(Collected data)
»»

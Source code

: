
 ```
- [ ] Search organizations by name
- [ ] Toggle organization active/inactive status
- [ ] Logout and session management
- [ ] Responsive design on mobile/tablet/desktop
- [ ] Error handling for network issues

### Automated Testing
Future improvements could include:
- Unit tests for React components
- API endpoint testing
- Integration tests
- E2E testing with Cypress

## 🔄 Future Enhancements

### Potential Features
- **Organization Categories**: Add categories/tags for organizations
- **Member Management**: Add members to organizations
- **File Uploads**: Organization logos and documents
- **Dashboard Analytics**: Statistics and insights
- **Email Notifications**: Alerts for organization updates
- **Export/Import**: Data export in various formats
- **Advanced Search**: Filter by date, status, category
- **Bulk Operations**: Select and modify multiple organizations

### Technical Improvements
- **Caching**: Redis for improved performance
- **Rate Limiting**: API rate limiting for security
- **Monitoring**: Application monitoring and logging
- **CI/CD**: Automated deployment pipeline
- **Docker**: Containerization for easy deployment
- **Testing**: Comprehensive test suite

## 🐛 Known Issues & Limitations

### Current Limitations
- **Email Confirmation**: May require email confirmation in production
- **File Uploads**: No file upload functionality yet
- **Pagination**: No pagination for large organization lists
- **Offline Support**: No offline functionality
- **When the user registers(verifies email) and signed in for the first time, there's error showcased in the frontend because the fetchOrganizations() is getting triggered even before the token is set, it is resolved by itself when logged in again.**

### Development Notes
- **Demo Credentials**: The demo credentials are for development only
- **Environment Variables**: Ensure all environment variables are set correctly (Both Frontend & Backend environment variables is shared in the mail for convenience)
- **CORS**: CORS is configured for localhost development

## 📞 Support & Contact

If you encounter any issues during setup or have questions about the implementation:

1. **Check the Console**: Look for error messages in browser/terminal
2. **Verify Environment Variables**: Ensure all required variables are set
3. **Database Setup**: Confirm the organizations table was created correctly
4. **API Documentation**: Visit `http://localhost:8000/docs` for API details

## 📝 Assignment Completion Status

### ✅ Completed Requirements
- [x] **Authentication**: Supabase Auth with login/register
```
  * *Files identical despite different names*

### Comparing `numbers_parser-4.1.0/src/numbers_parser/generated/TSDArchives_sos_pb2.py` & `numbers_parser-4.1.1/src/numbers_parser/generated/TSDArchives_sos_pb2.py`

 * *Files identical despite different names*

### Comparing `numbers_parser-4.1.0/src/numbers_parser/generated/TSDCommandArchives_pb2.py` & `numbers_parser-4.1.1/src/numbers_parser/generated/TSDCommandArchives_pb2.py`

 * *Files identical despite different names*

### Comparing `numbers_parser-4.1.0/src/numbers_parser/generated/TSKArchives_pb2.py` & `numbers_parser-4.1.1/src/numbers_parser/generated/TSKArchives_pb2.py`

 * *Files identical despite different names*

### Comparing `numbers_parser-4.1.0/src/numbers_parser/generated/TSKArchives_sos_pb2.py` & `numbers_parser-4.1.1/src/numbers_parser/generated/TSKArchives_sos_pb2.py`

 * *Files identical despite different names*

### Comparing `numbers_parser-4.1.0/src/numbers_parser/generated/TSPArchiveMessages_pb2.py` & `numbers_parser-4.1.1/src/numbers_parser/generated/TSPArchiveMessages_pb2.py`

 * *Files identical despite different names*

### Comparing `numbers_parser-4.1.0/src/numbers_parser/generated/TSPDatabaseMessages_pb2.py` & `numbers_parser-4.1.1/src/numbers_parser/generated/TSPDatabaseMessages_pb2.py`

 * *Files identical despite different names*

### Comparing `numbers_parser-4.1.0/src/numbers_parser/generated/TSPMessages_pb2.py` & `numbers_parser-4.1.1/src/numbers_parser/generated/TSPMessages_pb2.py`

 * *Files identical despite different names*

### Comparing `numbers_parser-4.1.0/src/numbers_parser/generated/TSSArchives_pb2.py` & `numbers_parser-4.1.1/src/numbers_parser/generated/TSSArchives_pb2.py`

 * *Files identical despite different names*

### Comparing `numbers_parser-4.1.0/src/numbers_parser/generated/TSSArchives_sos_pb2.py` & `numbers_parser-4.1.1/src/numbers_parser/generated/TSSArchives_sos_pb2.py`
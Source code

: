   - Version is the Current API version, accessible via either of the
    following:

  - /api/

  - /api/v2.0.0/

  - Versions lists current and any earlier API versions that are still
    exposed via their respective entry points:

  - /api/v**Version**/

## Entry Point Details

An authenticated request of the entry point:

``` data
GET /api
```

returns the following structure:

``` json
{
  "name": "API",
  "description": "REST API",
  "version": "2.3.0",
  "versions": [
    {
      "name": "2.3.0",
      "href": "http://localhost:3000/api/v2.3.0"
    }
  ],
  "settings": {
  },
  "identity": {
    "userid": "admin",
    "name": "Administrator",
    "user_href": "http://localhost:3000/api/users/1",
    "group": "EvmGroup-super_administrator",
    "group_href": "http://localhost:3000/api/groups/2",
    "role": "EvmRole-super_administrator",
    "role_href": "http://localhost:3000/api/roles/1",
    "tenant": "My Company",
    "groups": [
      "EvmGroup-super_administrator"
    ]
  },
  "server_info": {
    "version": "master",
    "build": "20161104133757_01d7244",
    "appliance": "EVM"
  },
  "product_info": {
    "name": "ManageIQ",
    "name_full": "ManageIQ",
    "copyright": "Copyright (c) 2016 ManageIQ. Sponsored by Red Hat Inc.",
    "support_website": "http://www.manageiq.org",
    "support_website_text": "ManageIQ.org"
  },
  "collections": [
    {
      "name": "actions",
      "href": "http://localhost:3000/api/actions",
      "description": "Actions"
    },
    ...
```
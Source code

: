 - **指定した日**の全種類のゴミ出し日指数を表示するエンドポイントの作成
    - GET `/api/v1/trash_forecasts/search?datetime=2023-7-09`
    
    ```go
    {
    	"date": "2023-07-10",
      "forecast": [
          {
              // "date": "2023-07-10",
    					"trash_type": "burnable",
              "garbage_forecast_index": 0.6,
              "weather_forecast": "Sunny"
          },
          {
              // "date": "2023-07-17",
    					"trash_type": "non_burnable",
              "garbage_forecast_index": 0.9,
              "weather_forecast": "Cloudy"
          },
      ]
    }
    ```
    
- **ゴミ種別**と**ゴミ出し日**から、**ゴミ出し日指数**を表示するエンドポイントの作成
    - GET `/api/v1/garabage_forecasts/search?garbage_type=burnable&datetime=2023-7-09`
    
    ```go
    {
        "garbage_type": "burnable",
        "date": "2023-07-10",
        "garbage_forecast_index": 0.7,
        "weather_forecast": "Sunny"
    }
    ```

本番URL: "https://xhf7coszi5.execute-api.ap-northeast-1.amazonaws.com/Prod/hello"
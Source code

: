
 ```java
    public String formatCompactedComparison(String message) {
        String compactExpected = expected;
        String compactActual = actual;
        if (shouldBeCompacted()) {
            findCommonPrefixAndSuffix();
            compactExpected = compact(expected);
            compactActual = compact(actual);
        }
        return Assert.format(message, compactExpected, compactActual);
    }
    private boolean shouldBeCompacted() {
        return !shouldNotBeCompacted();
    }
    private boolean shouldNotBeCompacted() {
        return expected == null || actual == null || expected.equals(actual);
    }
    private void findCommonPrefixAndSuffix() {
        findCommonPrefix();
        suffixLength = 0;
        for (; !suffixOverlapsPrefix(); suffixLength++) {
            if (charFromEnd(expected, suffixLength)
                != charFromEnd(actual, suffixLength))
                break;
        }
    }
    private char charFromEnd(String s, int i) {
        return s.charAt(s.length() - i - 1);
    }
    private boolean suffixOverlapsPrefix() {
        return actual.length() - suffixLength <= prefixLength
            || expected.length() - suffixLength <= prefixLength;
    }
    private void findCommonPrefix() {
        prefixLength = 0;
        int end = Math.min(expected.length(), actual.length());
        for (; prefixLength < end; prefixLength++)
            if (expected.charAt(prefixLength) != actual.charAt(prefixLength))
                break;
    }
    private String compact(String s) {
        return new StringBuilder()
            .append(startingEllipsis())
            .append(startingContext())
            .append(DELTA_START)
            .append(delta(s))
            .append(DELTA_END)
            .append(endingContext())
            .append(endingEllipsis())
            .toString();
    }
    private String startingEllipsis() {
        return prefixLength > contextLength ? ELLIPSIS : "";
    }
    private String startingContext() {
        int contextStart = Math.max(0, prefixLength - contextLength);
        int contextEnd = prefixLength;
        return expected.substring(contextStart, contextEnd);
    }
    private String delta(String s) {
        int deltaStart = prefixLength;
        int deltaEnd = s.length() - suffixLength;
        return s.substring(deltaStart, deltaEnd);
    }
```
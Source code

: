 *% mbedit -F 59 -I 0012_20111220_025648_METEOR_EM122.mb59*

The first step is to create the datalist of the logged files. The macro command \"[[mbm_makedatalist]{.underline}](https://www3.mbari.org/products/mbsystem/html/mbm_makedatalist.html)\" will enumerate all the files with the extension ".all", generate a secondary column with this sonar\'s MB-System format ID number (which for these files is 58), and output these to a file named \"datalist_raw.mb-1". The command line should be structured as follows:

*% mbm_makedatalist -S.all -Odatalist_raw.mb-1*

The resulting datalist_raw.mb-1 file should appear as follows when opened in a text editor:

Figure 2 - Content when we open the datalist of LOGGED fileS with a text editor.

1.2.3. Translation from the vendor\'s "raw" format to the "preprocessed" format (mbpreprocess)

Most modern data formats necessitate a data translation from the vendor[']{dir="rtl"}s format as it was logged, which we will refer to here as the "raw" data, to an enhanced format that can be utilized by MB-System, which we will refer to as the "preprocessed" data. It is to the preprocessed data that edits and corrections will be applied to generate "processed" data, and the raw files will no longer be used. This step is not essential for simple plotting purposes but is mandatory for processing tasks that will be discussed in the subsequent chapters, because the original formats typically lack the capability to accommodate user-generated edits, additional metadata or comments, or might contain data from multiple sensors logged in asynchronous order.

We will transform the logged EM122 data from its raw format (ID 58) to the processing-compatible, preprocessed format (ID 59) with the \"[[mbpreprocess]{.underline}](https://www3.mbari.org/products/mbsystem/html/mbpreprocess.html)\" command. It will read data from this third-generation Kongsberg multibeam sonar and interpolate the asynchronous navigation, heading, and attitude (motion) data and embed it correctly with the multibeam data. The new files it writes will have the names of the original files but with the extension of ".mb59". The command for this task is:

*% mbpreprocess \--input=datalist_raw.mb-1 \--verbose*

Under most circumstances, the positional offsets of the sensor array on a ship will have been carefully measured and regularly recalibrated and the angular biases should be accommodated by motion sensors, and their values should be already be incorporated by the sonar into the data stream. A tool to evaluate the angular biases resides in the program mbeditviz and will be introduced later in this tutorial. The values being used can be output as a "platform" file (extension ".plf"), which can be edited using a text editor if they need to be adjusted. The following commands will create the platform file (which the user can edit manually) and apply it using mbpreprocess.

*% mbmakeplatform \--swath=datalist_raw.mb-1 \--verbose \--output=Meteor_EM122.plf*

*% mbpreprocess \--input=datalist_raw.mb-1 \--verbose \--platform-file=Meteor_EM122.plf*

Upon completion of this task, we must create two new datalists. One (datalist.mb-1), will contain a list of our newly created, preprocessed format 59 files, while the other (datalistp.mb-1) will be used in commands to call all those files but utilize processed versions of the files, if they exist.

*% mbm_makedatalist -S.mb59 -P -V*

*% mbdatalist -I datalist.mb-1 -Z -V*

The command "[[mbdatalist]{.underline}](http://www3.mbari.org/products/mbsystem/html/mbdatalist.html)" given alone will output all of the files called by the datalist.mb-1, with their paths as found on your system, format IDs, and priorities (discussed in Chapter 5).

««

- Work task
Scan the data above for the word "Variables", then copy every line that holds it.

- Answer for this exercise
- **Environment Variables**: Ensure all environment variables are set correctly (Both Frontend & Backend environment variables is shared in the mail for convenience)
2. **Verify Environment Variables**: Ensure all required variables are set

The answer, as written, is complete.